LOS ANGELES -- There are no two Muppets more temperamentally opposed than "Sesame Street's" Big Bird and Oscar the Grouch, and both of them were Caroll Spinney, who died Sunday at the age of 85, having performed the characters for nearly half a century. One, the feathered incarnation of sunshine, the other a grousing dust mop; one voice pulled down from the sky, the other dragged up from the weeds.
Big Bird is one of the few Muppets with the gift of locomotion, free in body as in spirit. Oscar, who distrusts nearly everything, rarely leaves the security of his garbage can. Yet both were made to delight small children: Big Bird as a peer -- he is always 6 years old -- but one whose large body gives him stature; the other as a lampoon of adult gruffness, stubbornness and pointless ire.
That puppets can go on without the humans who originally gave them voice and movement is obvious. Kermit and Miss Piggy, now working for Disney (as the Bird and the Grouch thankfully do not) to mixed effect, have traveled on without Jim Henson and Frank Oz to give them life. Other "Sesame Street" Muppets have had multiple operators, without your ever noticing. Indeed, although most famous puppets pass on with their creators, it is simply not possible with Spinney's characters, which belong to a world that still has need of them. And there would be too much to explain.
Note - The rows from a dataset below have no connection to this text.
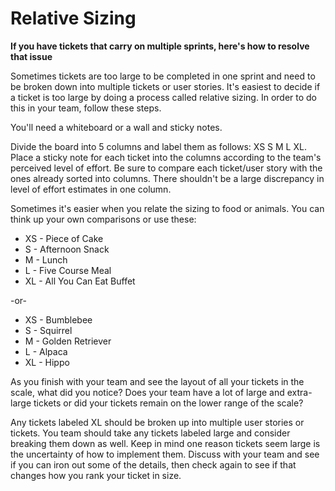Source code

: # Relative Sizing

**If you have tickets that carry on multiple sprints, here's how to resolve that issue**

Sometimes tickets are too large to be completed in one sprint and need to be broken down into multiple tickets or user stories. It's easiest to decide if a ticket is too large by doing a process called relative sizing. In order to do this in your team, follow these steps.

You'll need a whiteboard or a wall and sticky notes.

Divide the board into 5 columns and label them as follows: XS S M L XL. Place a sticky note for each ticket into the columns according to the team's perceived level of effort. Be sure to compare each ticket/user story with the ones already sorted into columns. There shouldn't be a large discrepancy in level of effort estimates in one column.

Sometimes it's easier when you relate the sizing to food or animals. You can think up your own comparisons or use these:

* XS - Piece of Cake
* S - Afternoon Snack
* M - Lunch
* L - Five Course Meal
* XL - All You Can Eat Buffet

-or-

* XS - Bumblebee
* S - Squirrel
* M - Golden Retriever
* L - Alpaca
* XL - Hippo

As you finish with your team and see the layout of all your tickets in the scale, what did you notice? Does your team have a lot of large and extra-large tickets or did your tickets remain on the lower range of the scale?

Any tickets labeled XL should be broken up into multiple user stories or tickets. You team should take any tickets labeled large and consider breaking them down as well. Keep in mind one reason tickets seem large is the uncertainty of how to implement them. Discuss with your team and see if you can iron out some of the details, then check again to see if that changes how you rank your ticket in size.
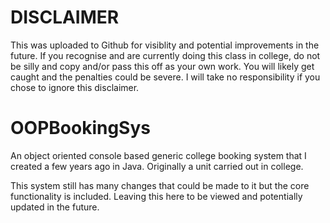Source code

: # DISCLAIMER
This was uploaded to Github for visiblity and potential improvements in the future. If you recognise and are currently doing this class in college, do not be silly and copy and/or pass this off as your own work. You will likely get caught and the penalties could be severe. I will take no responsibility if you chose to ignore this disclaimer. 

# OOPBookingSys
An object oriented console based generic college booking system that I created a few years ago in Java. Originally a unit carried out in college.

This system still has many changes that could be made to it but the core functionality is included. Leaving this here to be viewed and potentially updated in the future.
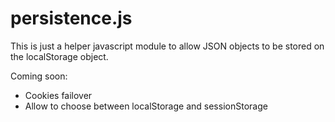 # persistence.js

This is just a helper javascript module to allow JSON objects to be stored on the localStorage object.

Coming soon:
- Cookies failover
- Allow to choose between localStorage and sessionStorage
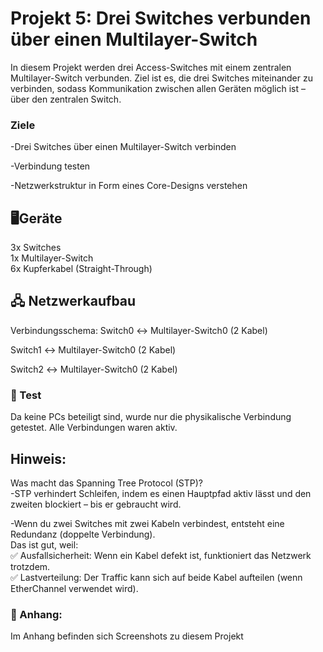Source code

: # Projekt 5: Drei Switches verbunden über einen Multilayer-Switch
In diesem Projekt werden drei Access-Switches mit einem zentralen Multilayer-Switch verbunden. Ziel ist es, die drei Switches miteinander zu verbinden, sodass Kommunikation zwischen allen Geräten möglich ist – über den zentralen Switch.

### Ziele   
-Drei Switches über einen Multilayer-Switch verbinden

-Verbindung testen

-Netzwerkstruktur in Form eines Core-Designs verstehen

## 🖥️Geräte
3x Switches  
1x Multilayer-Switch    
6x Kupferkabel (Straight-Through)


## 🖧 Netzwerkaufbau   
Verbindungsschema:
Switch0 ↔ Multilayer-Switch0 (2 Kabel)

Switch1 ↔ Multilayer-Switch0 (2 Kabel)

Switch2 ↔ Multilayer-Switch0 (2 Kabel)

      

###  🧪 Test
Da keine PCs beteiligt sind, wurde nur die physikalische Verbindung getestet. Alle Verbindungen waren aktiv.

## Hinweis:
Was macht das Spanning Tree Protocol (STP)?              
-STP verhindert Schleifen, indem es einen Hauptpfad aktiv lässt und den zweiten blockiert – bis er gebraucht wird.       

-Wenn du zwei Switches mit zwei Kabeln verbindest, entsteht eine Redundanz (doppelte Verbindung).         
Das ist gut, weil:            
✅ Ausfallsicherheit: Wenn ein Kabel defekt ist, funktioniert das Netzwerk trotzdem.        
✅ Lastverteilung: Der Traffic kann sich auf beide Kabel aufteilen (wenn EtherChannel verwendet wird).


### 📎 Anhang:
Im Anhang befinden sich Screenshots zu diesem Projekt   

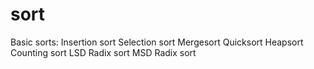 # sort

Basic sorts:
Insertion sort
Selection sort
Mergesort
Quicksort
Heapsort
Counting sort
LSD Radix sort
MSD Radix sort
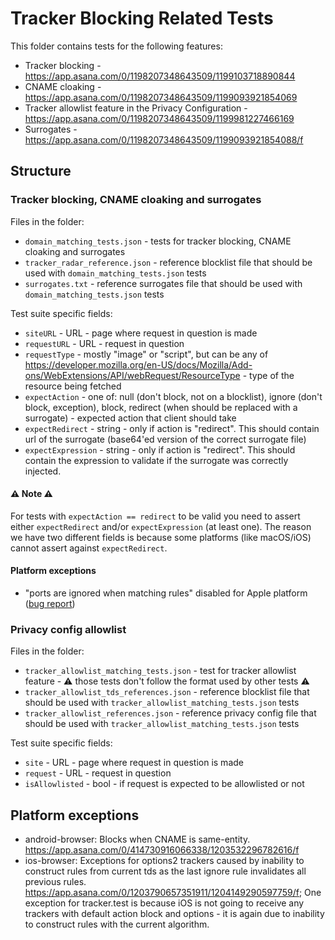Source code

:# Tracker Blocking Related Tests

This folder contains tests for the following features:

- Tracker blocking - https://app.asana.com/0/1198207348643509/1199103718890844
- CNAME cloaking - https://app.asana.com/0/1198207348643509/1199093921854069
- Tracker allowlist feature in the  Privacy Configuration - https://app.asana.com/0/1198207348643509/1199981227466169
- Surrogates - https://app.asana.com/0/1198207348643509/1199093921854088/f

## Structure

### Tracker blocking, CNAME cloaking and surrogates

Files in the folder:
- `domain_matching_tests.json` - tests for tracker blocking, CNAME cloaking and surrogates
- `tracker_radar_reference.json` - reference blocklist file that should be used with `domain_matching_tests.json` tests
- `surrogates.txt` - reference surrogates file that should be used with `domain_matching_tests.json` tests

Test suite specific fields:
- `siteURL` - URL - page where request in question is made
- `requestURL` - URL - request in question
- `requestType` - mostly "image" or "script", but can be any of https://developer.mozilla.org/en-US/docs/Mozilla/Add-ons/WebExtensions/API/webRequest/ResourceType - type of the resource being fetched
- `expectAction` - one of: null (don't block, not on a blocklist), ignore (don't block, exception), block, redirect (when should be replaced with a surrogate) - expected action that client should take
- `expectRedirect` - string - only if action is "redirect". This should contain url of the surrogate (base64'ed version of the correct surrogate file)
- `expectExpression` - string - only if action is "redirect". This should contain the expression to validate if the surrogate was correctly injected.

#### ⚠️ Note ⚠️

For tests with `expectAction == redirect` to be valid you need to assert either `expectRedirect` and/or `expectExpression` (at least one). The reason we have two different fields is because some platforms (like macOS/iOS) cannot assert against `expectRedirect`.

#### Platform exceptions

- "ports are ignored when matching rules" disabled for Apple platform ([bug report](https://app.asana.com/0/1163321984198618/1201849181617632/f))

### Privacy config allowlist

Files in the folder:
- `tracker_allowlist_matching_tests.json` - test for tracker allowlist feature - ⚠️ those tests don't follow the format used by other tests ⚠️
- `tracker_allowlist_tds_references.json` - reference blocklist file that should be used with `tracker_allowlist_matching_tests.json` tests
- `tracker_allowlist_references.json` - reference privacy config file that should be used with `tracker_allowlist_matching_tests.json` tests

Test suite specific fields:
- `site` - URL - page where request in question is made
- `request` - URL - request in question
- `isAllowlisted` - bool - if request is expected to be allowlisted or not

## Platform exceptions

- android-browser: Blocks when CNAME is same-entity. https://app.asana.com/0/414730916066338/1203532296782616/f
- ios-browser: Exceptions for options2 trackers caused by inability to construct rules from current tds as the last ignore rule invalidates all previous rules. https://app.asana.com/0/1203790657351911/1204149290597759/f; One exception for tracker.test is because iOS is not going to receive any trackers with default action block and options - it is again due to inability to construct rules with the current algorithm.
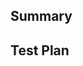 ## Summary

<!-- What's the purpose of the change? What does it do, and why? -->

## Test Plan

<!-- How was it tested? -->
Successors can learn the moves, imitate the voice. Still, there is something primal in the relationship between a puppeteer and a puppet. It is barely metaphorical to say that the one gives life to the other; they are literally of one body.
Spinney was not the author of his lines, but, like any actor in a long-running role, he was the agent of their delivery, the engine of their spirit, and that spirit informed the lines he was given. Other puppeteers will carry on in Spinney's place -- it is some comfort to know that Matt Vogel, who began performing Big Bird in body last year when Spinney was no longer able to, had been his apprentice for more than 20 years. But only Caroll Spinney could have made them who they are.